TBH, Wikipedia should have pages on these cranks and point out they are cranks and that if they say the sky is blue that's because it changed color.
Other, much dumber nutrition cranks like Anthony William and Gary Null have Wikipedia pages. Fundamentally, the purpose of an encyclopedia is to be the place that you go to when you hear a concept and want to look up what it is.
https://en.wikipedia.org/wiki/Wikipedia:Notability#General_n...

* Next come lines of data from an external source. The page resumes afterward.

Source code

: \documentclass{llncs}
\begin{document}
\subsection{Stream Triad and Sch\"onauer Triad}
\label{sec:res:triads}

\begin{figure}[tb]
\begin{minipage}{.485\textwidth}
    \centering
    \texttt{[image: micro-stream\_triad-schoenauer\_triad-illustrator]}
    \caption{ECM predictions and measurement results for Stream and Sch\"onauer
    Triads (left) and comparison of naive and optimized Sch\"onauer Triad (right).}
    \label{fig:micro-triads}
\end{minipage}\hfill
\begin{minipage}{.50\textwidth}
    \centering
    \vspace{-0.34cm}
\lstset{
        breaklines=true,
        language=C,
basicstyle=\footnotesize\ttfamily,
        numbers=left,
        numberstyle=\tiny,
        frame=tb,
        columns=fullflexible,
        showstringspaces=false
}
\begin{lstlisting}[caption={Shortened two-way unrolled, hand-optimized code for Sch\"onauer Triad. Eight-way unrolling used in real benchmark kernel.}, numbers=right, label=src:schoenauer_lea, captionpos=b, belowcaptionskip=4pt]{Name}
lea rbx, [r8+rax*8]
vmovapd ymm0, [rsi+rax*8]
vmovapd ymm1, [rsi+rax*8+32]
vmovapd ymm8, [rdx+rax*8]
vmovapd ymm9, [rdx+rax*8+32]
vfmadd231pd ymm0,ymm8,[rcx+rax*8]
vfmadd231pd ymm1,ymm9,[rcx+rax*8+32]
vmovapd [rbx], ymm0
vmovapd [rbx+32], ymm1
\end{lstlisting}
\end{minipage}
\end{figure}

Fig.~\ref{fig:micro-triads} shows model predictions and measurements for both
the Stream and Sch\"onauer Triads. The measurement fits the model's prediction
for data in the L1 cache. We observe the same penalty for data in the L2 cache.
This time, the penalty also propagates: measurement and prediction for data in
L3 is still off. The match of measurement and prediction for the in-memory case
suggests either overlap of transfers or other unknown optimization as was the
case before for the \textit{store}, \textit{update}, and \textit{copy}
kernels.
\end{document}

You are welcome to join the conversation and try and convince everyone maintaining Wikipedia that random peoples' tweets should be considered a reliable source. Both those other people you mention have been mentioned multiple times in various reliable articles (see the bibliography), while the only thing I can find online about Ray Peat is something that looks a whole lot like blogspam on usnews.com.

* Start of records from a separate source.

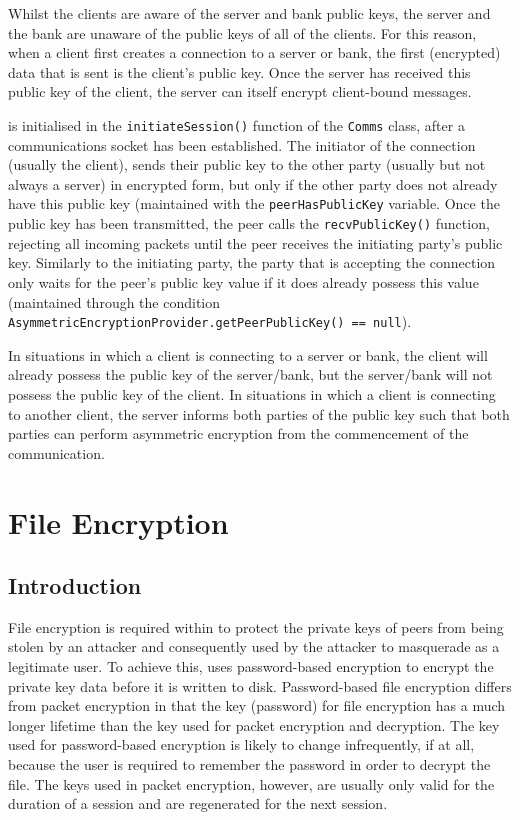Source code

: \documentclass[a4paper,11pt]{article}
\begin{document}
Whilst the clients are aware of the server and bank public keys, the server and 
the bank are unaware of the public keys of all of the clients. For this reason, 
when a client first creates a connection to a \serviceName{} server or bank, the
first (encrypted) data that is sent is the client's public key. Once the server
has received this public key of the client, the server can itself encrypt 
client-bound messages.

 is initialised in the \verb+initiateSession()+ 
function of the \verb+Comms+ class, after a communications socket has been 
established. The initiator of the connection (usually the client), sends their
public key to the other party (usually but not always a server) in encrypted 
form, but only if the other party does not already have this public key 
(maintained with the \verb+peerHasPublicKey+ variable. Once the public key has 
been transmitted, the \serviceName{} peer calls the \verb+recvPublicKey()+ 
function, rejecting all incoming packets until the peer receives the initiating 
party's public key. Similarly to the initiating party, the party that is 
accepting the connection only waits for the peer's public key value if it does 
already possess this value (maintained through the condition \\
\verb+AsymmetricEncryptionProvider.getPeerPublicKey() == null+).

In situations in which a client is connecting to a \serviceName{} server or 
bank, the client will already possess the public key of the server/bank, but the
server/bank will not possess the public key of the client. In situations in 
which a client is connecting to another client, the server informs both parties 
of the public key such that both parties can perform asymmetric encryption from 
the commencement of the communication.
 
\section{File Encryption}

\subsection{Introduction}
File encryption is required within \packageName{} to protect the private keys of
\serviceName{} peers from being stolen by an attacker and consequently used by 
the attacker to masquerade as a legitimate user. To achieve this, \packageName{}
uses password-based encryption to encrypt the private key data before it is 
written to disk. Password-based file encryption differs from \packageName{} 
packet encryption in that the key (password) for file encryption has a much 
longer lifetime than the key used for packet encryption and decryption. The key 
used for password-based encryption is likely to change infrequently, if at all, 
because the user is required to remember the password in order to decrypt the 
file. The keys used in packet encryption, however, are usually only valid for 
the duration of a session and are regenerated for the next session.
\end{document}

The existence of some nutrition pseudoscientists that meet Wikipedia’s threshold of notability does not mean that being a nutrition pseudoscientist by itself qualifies a person as being sufficiently notable. Wikipedia doesn’t need an exhaustive list of every kook with weird opinions about food, there are other websites for that, like grokipedia.

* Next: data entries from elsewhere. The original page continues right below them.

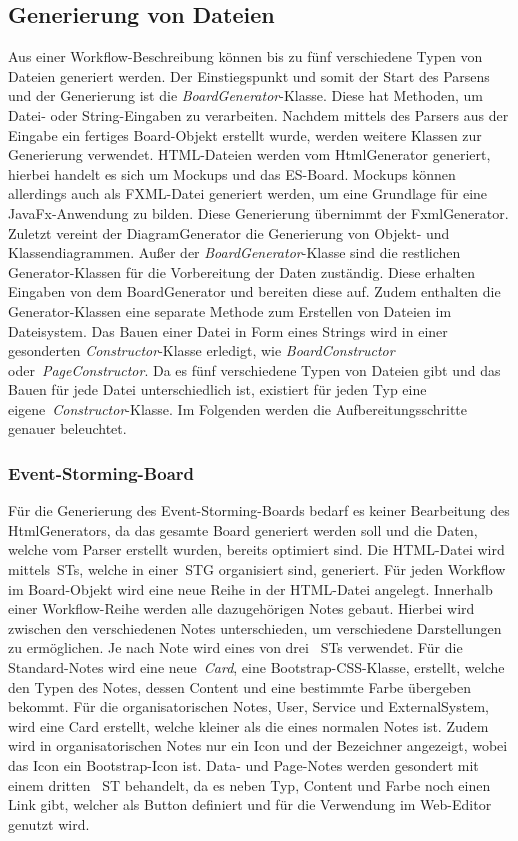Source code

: \subsection{Generierung von Dateien}\label{subsec:generierung-von-dateien}
Aus einer Workflow-Beschreibung können bis zu fünf verschiedene Typen von Dateien generiert werden.
Der Einstiegspunkt und somit der Start des Parsens und der Generierung ist die \textit{BoardGenerator}-Klasse.
Diese hat Methoden, um Datei- oder String-Eingaben zu verarbeiten.
Nachdem mittels des Parsers aus der Eingabe ein fertiges Board-Objekt erstellt wurde, werden weitere Klassen zur Generierung verwendet.
HTML-Dateien werden vom HtmlGenerator generiert, hierbei handelt es sich um Mockups und das \ac{ES}-Board.
Mockups können allerdings auch als FXML-Datei generiert werden, um eine Grundlage für eine JavaFx-Anwendung zu bilden.
Diese Generierung übernimmt der FxmlGenerator.
Zuletzt vereint der DiagramGenerator die Generierung von Objekt- und Klassendiagrammen.
Außer der \textit{BoardGenerator}-Klasse sind die restlichen Generator-Klassen für die Vorbereitung der Daten zuständig.
Diese erhalten Eingaben von dem BoardGenerator und bereiten diese auf.
Zudem enthalten die Generator-Klassen eine separate Methode zum Erstellen von Dateien im Dateisystem.
Das Bauen einer Datei in Form eines Strings wird in einer gesonderten \textit{Constructor}-Klasse erledigt, wie \textit{BoardConstructor} oder~\textit{PageConstructor}.
Da es fünf verschiedene Typen von Dateien gibt und das Bauen für jede Datei unterschiedlich ist, existiert für jeden Typ eine eigene~\textit{Constructor}-Klasse.
Im Folgenden werden die Aufbereitungsschritte genauer beleuchtet.

\subsubsection{Event-Storming-Board}
Für die Generierung des Event-Storming-Boards bedarf es keiner Bearbeitung des HtmlGenerators, da das gesamte Board generiert werden soll und die Daten,
welche vom Parser erstellt wurden, bereits optimiert sind.
Die HTML-Datei wird mittels~\acp{ST}, welche in einer~\ac{STG} organisiert sind, generiert.
Für jeden Workflow im Board-Objekt wird eine neue Reihe in der HTML-Datei angelegt.
Innerhalb einer Workflow-Reihe werden alle dazugehörigen Notes gebaut.
Hierbei wird zwischen den verschiedenen Notes unterschieden, um verschiedene Darstellungen zu ermöglichen.
Je nach Note wird eines von drei ~\acp{ST} verwendet.
Für die Standard-Notes wird eine neue~\textit{Card}, eine Bootstrap-CSS-Klasse, erstellt, welche den Typen des Notes, dessen Content und eine bestimmte Farbe übergeben bekommt.
Für die organisatorischen Notes, User, Service und ExternalSystem, wird eine Card erstellt, welche kleiner als die eines normalen Notes ist.
Zudem wird in organisatorischen Notes nur ein Icon und der Bezeichner angezeigt, wobei das Icon ein Bootstrap-Icon ist.
Data- und Page-Notes werden gesondert mit einem dritten ~\ac{ST} behandelt, da es neben Typ, Content und Farbe noch einen Link gibt, welcher als Button definiert und für die Verwendung
im Web-Editor genutzt wird.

If you hear a name in an internet argument, and want to know who that person is, and one site is more likely than the other to contain it, that site is definitionally the better encyclopedia in the moment. If you arbitrarily define notability so as not to include the guy who came up with the seed oil craze presently informing the federal health policy of the United States, you're just giving away part of the game for no reason. Like Stallman deliberately throwing away GPL compiler share dominance by refusing to make GCC a library, and now we've got a million proprietary LLVM compilers. Wikipedia isn't the gatekeeper of notability, such that refusing to have an article on some niche topic will prevent it getting oxygen. All it does is ensure that your first search result will be sympathetic to his fringe views, instead of critical.